# What the exercise asks:
Print the records below once again, exactly as they were given.

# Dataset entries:
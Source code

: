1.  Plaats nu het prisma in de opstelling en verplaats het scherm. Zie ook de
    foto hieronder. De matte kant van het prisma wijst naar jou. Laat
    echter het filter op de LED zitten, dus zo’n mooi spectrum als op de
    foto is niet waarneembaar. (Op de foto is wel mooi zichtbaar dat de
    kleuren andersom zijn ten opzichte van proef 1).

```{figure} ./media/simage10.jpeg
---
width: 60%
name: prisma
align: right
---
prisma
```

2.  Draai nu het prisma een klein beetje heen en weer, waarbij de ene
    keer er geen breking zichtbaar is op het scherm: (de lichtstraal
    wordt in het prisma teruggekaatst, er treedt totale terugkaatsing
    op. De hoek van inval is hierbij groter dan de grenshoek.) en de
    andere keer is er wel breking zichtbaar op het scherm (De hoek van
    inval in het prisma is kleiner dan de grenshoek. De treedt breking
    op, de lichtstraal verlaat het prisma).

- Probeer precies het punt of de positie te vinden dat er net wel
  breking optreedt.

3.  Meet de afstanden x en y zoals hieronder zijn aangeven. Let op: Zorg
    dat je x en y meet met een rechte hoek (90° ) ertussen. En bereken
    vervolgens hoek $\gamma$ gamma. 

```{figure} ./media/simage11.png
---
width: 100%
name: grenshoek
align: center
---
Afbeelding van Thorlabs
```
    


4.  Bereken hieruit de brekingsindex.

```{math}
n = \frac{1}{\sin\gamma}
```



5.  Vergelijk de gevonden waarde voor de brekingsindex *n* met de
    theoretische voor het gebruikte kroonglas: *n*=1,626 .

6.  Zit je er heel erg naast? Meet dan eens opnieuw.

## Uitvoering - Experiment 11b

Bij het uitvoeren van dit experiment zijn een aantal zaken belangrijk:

# Solution for this problem:
Source code

:1.  Plaats nu het prisma in de opstelling en verplaats het scherm. Zie ook de
    foto hieronder. De matte kant van het prisma wijst naar jou. Laat
    echter het filter op de LED zitten, dus zo’n mooi spectrum als op de
    foto is niet waarneembaar. (Op de foto is wel mooi zichtbaar dat de
    kleuren andersom zijn ten opzichte van proef 1).

```{figure} ./media/simage10.jpeg
---
width: 60%
name: prisma
align: right
---
prisma
```

2.  Draai nu het prisma een klein beetje heen en weer, waarbij de ene
    keer er geen breking zichtbaar is op het scherm: (de lichtstraal
    wordt in het prisma teruggekaatst, er treedt totale terugkaatsing
    op. De hoek van inval is hierbij groter dan de grenshoek.) en de
    andere keer is er wel breking zichtbaar op het scherm (De hoek van
    inval in het prisma is kleiner dan de grenshoek. De treedt breking
    op, de lichtstraal verlaat het prisma).

- Probeer precies het punt of de positie te vinden dat er net wel
  breking optreedt.

3.  Meet de afstanden x en y zoals hieronder zijn aangeven. Let op: Zorg
    dat je x en y meet met een rechte hoek (90° ) ertussen. En bereken
    vervolgens hoek $\gamma$ gamma. 

```{figure} ./media/simage11.png
---
width: 100%
name: grenshoek
align: center
---
Afbeelding van Thorlabs
```
    


4.  Bereken hieruit de brekingsindex.

```{math}
n = \frac{1}{\sin\gamma}
```



5.  Vergelijk de gevonden waarde voor de brekingsindex *n* met de
    theoretische voor het gebruikte kroonglas: *n*=1,626 .

6.  Zit je er heel erg naast? Meet dan eens opnieuw.

## Uitvoering - Experiment 11b

Bij het uitvoeren van dit experiment zijn een aantal zaken belangrijk:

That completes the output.